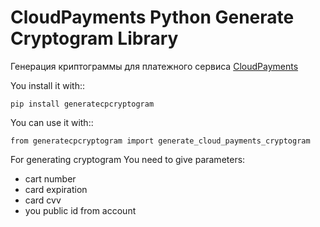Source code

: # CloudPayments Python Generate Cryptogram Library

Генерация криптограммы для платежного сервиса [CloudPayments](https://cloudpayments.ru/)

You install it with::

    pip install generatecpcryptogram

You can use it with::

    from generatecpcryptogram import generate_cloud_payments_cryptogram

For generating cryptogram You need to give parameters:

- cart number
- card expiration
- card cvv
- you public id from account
_____
# Exercise objective:
Across all the records above, how many lines hold the word "generatecpcryptogram"? Answer with only that number.

# Response area:
2